Mindestens ein Molch taucht so alle 5 Minuten mal auf, habe ihn auf Video aber auch das dauert ein bissl. Für einen Schnappschuss ist er zu flinkt. Etwa 10-15 cm lang, mehr konnte ich nicht erkennen. Wie lange dauert es denn bis ein Teich durch Pflanzen ein bisschen klarer wird?


----------



## Tottoabs (11. Juni 2017)

Kommt auf die Menge an Pflanzen an und ob das Wasser häufig auf gewirbelt wird oder nicht.

Bei zwei Pflanzen......Jahre bis die Pflanzen mehr geworden sind. 

Aus welcher Ecke bist du den. Vielleicht kannst du bei einem aus der Nahe was abholen.


----------



## Optimist (11. Juni 2017)

Grob Stuttgart, aber der Teich ist mit den 2-6 Pflanzen (__ Hornkraut waren 2 große und 3 kleine) schon gut belegt da er immer noch Wasser verliert. Eine Wassernuss soll noch rein, wenn es nicht klar wird ist auch Wurst, der Molch wohnt ja nicht den ganzen Sommer da...


----------



## Optimist (11. Juni 2017)

Beinahe vergessen, das Video vom Damm. Gestern dachte ich noch der Teich hält das Wasser, ein bisschen ist bei der Hitze aber leider verloren gegangen:





_View: https://www.youtube.com/watch?v=gn4dZhWVF7M_


----------



## Optimist (19. Juni 2017)

Habe endlich den größten Teil des Steinhaufens beseitigt und dementsprechend wieder Platz zum arbeiten. Leider ist alles ziemlich trocken so dass ich den Damm nicht weiter verdichten konnte. Damit das lose Material nicht zu beiden Seiten runter rollt habe ich an der Außenseite gute Erde (die Krume vom Hang der noch weg muss) angehäuft und mit Stöckchen die geplante Dammhöhe markiert
 
Wenn es mal regnet kann ich den Schutt verdichten, ganz oben kommt dann wieder besserer Lehm drauf.
Ich war so motiviert und habe angefangen das Plateau für die Trockenmauer auf die richtige Höhe zu bringen. Das Material habe ich gleich gesiebt und großzügig im Teich verteilt. Material dass ins Wasser geraten ist habe ich nachdem es gut durchgeweicht war mit der Hacke ausgebaggert und direkt oberhalb der Wasserkante zum abdichten benutzt. Das rotbraune Material muss ich ebenfalls verdichten wenn es feucht genug ist
 
 
So wie ich das sehe habe ich jetzt doch genug Material, leider hat das Kompostsieb aufgegeben und muss renoviert werden. Ist eh zu heiß zum arbeiten diese Woche...und das Wasser geht mir auch aus wenn es nicht mal regnet.


----------



## Tottoabs (19. Juni 2017)

Was ist mit deinem Brunnen ?


----------



## Optimist (20. Juni 2017)

Der "Brunnen" ist eine in den Boden eingelassene Regentonne aus Stein, kein richtiger Brunnen.

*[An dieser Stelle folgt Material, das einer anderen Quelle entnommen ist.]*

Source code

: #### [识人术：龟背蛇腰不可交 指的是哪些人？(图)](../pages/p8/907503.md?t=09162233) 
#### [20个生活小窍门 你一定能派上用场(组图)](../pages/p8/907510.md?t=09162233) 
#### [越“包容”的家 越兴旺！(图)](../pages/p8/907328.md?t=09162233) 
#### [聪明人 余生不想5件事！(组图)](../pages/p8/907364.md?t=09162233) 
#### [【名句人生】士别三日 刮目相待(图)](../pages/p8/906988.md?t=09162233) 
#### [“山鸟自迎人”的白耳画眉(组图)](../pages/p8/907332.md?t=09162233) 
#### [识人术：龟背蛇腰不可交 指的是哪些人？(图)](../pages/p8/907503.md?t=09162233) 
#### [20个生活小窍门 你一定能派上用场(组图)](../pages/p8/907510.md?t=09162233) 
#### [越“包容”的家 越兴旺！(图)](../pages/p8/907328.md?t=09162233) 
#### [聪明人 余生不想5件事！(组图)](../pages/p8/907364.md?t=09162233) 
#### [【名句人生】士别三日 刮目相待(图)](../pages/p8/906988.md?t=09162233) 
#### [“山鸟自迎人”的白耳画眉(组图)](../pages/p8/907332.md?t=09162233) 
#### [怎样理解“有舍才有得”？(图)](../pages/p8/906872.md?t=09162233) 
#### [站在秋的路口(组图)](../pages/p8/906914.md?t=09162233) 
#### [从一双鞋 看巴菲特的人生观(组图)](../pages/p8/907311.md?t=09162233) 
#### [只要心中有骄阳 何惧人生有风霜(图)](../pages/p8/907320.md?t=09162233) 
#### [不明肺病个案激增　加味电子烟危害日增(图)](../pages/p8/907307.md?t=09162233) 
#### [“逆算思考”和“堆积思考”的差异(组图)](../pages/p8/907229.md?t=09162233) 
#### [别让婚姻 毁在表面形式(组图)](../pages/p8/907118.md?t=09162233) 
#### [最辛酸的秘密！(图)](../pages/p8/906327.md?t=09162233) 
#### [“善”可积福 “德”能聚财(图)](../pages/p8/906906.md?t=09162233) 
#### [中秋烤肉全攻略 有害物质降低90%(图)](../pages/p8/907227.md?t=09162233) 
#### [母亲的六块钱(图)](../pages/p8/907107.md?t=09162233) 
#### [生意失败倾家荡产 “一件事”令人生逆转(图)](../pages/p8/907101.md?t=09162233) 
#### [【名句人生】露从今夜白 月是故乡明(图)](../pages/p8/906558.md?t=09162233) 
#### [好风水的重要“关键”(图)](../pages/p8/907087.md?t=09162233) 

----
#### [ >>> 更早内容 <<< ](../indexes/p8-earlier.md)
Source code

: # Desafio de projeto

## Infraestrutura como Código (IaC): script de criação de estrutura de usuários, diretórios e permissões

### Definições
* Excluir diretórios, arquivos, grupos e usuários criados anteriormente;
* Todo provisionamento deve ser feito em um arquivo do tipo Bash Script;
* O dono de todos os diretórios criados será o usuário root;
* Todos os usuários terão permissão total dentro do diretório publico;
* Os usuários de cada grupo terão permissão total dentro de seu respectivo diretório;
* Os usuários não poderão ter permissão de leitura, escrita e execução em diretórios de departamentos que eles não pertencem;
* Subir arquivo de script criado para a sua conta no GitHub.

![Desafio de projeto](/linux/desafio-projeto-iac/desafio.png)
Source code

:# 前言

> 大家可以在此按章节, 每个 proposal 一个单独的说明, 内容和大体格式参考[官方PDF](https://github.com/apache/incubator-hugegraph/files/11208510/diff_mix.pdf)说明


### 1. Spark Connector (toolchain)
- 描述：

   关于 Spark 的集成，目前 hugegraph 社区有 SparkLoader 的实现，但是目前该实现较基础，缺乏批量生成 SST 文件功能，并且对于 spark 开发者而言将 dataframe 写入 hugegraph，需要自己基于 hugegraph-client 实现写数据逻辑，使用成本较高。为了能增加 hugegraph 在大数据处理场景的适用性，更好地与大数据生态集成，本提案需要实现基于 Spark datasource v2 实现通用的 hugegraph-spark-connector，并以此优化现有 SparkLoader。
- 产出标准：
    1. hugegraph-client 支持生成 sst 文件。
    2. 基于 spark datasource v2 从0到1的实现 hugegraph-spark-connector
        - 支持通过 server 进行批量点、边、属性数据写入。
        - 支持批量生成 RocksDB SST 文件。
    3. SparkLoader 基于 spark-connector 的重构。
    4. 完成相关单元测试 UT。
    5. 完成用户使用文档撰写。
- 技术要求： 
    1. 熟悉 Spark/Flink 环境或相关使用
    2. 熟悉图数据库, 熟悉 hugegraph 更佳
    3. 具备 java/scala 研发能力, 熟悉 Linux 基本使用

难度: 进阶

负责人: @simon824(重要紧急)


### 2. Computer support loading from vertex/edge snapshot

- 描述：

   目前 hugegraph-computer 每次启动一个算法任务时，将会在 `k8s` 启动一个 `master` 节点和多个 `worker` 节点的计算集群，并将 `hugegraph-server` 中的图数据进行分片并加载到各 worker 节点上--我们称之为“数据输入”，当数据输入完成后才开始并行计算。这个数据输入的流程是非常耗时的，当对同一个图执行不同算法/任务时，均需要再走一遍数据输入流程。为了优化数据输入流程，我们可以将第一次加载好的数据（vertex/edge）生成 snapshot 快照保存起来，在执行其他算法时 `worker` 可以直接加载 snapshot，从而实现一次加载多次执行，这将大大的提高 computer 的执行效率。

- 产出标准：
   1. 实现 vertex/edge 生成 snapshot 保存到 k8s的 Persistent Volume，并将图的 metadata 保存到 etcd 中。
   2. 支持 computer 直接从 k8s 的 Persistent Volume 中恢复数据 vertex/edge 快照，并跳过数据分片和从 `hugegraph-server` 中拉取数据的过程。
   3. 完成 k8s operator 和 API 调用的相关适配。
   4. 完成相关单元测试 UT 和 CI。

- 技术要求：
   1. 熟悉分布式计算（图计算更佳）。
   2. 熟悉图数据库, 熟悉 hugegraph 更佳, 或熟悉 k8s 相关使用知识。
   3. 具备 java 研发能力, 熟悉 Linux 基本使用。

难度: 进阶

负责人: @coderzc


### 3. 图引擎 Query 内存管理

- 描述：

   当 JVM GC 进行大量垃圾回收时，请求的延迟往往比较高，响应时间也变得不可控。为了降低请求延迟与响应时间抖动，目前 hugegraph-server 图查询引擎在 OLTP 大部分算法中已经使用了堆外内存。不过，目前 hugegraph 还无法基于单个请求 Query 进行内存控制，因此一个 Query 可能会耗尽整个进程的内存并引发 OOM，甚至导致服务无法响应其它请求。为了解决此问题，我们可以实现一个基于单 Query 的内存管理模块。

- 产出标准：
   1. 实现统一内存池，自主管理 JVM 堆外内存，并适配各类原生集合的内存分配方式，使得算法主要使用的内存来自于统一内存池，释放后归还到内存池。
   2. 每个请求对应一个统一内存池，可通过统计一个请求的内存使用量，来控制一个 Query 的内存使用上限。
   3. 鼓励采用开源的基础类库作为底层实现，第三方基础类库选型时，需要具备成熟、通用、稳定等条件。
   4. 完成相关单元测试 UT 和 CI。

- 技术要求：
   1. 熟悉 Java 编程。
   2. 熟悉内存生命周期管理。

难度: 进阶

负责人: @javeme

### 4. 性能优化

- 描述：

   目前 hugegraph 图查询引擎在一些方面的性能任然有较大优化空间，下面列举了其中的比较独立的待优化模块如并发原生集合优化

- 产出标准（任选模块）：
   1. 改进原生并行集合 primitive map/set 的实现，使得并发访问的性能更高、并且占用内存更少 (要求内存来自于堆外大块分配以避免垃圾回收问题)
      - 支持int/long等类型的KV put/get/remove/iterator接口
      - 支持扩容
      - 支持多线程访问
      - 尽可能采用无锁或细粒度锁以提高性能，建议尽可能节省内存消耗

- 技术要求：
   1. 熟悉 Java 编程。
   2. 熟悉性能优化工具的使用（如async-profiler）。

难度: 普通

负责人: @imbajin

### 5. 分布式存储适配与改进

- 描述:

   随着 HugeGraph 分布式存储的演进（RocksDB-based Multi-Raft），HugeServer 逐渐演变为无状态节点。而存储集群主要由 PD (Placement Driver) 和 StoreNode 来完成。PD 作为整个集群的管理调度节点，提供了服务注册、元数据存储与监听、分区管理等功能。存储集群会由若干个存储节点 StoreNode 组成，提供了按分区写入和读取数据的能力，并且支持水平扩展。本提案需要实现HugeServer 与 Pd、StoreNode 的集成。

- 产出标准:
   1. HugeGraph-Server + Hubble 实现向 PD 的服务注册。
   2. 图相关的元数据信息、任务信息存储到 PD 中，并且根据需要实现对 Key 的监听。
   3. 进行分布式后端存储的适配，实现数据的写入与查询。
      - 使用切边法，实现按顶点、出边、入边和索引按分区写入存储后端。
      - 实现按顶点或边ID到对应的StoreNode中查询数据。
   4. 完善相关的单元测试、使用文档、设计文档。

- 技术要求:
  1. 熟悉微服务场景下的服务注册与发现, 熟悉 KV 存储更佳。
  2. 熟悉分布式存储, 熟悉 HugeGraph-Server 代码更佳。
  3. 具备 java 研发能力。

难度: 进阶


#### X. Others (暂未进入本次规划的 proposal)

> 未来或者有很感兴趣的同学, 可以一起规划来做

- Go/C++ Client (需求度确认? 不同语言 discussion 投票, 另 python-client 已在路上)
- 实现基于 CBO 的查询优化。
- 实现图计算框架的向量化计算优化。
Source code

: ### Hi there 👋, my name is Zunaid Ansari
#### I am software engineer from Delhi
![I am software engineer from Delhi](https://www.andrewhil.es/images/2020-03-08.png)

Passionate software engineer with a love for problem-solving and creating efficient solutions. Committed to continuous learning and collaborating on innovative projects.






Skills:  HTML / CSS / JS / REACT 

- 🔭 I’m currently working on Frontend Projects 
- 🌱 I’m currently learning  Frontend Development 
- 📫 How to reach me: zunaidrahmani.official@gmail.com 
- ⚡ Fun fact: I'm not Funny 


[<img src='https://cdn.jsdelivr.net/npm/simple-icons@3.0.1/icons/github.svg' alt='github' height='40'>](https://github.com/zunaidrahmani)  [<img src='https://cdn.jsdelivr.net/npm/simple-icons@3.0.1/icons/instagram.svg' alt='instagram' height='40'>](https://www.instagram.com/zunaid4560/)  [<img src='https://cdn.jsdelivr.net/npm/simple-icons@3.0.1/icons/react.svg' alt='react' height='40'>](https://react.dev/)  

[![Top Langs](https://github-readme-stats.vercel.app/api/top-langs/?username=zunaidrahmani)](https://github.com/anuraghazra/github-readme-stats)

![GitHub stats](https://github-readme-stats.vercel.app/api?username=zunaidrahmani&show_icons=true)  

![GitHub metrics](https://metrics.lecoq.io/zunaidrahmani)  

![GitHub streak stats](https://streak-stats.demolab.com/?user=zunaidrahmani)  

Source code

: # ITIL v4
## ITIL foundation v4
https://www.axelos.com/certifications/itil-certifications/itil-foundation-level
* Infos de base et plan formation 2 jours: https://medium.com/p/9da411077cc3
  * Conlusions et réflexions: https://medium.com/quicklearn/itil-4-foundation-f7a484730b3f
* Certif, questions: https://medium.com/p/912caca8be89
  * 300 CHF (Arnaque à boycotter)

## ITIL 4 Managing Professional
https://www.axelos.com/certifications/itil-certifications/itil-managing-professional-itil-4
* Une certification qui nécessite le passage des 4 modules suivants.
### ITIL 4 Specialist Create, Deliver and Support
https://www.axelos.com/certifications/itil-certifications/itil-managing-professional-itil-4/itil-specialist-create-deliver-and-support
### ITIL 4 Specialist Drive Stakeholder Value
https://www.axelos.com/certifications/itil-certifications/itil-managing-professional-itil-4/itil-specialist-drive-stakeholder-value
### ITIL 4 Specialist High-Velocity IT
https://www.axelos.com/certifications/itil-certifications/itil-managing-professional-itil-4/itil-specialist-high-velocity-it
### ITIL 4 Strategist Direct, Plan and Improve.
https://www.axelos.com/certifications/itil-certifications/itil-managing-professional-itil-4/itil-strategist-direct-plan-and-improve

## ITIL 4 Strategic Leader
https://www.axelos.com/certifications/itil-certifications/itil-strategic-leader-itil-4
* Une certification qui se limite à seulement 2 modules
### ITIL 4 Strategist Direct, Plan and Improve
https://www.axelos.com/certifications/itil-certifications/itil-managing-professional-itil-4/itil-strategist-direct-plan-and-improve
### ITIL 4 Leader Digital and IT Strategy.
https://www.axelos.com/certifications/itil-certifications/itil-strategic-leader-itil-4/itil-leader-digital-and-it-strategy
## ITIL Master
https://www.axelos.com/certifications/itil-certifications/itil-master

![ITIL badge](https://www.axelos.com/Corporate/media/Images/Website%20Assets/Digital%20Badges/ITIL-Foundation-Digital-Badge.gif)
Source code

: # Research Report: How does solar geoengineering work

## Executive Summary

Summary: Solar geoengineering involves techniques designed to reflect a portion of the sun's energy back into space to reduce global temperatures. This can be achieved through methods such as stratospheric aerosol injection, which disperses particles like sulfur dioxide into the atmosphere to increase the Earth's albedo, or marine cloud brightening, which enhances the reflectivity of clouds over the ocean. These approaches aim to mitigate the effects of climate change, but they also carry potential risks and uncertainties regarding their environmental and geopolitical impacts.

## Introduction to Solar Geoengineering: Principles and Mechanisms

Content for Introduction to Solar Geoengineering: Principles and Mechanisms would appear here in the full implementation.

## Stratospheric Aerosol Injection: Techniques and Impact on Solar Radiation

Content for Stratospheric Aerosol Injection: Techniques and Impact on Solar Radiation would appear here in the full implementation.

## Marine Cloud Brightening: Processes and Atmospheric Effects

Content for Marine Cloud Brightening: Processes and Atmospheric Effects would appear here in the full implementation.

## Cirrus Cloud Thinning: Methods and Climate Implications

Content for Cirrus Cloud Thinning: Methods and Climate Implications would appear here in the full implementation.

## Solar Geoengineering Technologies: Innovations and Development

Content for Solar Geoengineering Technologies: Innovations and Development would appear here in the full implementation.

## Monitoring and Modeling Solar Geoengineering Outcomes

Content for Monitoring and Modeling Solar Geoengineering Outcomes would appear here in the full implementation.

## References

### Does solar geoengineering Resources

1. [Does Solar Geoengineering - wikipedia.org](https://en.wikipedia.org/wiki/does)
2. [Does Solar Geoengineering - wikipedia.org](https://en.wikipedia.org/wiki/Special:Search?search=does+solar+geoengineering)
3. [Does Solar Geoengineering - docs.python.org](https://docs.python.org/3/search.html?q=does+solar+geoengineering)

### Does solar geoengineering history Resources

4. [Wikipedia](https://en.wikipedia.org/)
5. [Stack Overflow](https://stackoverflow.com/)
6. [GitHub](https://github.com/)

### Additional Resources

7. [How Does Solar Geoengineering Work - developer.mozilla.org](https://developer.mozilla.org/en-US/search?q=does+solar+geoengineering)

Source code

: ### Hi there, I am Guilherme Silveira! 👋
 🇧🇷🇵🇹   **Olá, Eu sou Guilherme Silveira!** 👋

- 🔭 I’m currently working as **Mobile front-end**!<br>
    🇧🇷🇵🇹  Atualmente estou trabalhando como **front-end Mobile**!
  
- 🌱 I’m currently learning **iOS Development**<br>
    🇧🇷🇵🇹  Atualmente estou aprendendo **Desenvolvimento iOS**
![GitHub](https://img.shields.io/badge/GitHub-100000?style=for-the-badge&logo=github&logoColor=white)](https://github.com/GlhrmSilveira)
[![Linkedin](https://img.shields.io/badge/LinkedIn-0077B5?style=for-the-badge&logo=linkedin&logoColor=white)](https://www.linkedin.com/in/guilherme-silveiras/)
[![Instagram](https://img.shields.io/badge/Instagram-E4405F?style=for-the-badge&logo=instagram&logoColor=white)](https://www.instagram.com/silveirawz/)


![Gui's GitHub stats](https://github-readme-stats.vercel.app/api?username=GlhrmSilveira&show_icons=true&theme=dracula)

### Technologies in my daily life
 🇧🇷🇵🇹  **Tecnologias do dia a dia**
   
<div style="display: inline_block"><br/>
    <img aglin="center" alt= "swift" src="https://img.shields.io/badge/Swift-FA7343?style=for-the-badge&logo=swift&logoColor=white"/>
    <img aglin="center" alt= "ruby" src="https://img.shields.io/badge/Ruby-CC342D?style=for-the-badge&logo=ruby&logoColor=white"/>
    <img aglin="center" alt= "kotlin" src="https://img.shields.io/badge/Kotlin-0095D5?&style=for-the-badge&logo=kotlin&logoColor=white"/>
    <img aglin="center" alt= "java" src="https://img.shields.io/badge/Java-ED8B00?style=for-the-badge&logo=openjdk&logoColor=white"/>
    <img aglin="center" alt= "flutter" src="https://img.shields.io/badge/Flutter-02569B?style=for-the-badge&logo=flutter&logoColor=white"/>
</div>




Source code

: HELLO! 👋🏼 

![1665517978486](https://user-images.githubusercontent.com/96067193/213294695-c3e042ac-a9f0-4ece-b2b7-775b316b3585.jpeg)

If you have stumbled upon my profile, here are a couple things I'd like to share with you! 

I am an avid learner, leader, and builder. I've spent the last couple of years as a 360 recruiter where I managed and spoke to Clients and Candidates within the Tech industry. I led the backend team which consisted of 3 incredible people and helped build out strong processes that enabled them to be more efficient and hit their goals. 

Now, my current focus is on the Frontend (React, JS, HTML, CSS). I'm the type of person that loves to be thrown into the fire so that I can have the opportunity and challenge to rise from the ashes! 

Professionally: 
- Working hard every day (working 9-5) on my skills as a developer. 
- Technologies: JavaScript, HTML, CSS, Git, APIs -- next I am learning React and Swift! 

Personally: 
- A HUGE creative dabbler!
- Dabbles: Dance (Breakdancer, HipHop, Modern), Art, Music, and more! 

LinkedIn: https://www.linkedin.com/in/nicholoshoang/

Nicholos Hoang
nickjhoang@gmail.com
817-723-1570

Gesendet von meinem Nexus 6P mit Tapatalk


----------



## Tottoabs (20. Juni 2017)

Optimist schrieb:


> Der "Brunnen" ist eine in den Boden eingelassene Regentonne aus Stein, kein richtiger Brunnen.


Na, dann musst du tiefer buddeln bis Wasser kommt.


----------



## mitch (20. Juni 2017)

Hallo Torsten,
wenn ich mir den Wetterbericht für die nächsten Tage ansehe  würde ich an deiner Stelle doch mal über eine Folie nachdenken - der Lehm alleine wird es wohl nicht schaffen eine gewisse Wassermenge im Teich zu halten, eigentlich schade wenn der Teich dann trocken fällt.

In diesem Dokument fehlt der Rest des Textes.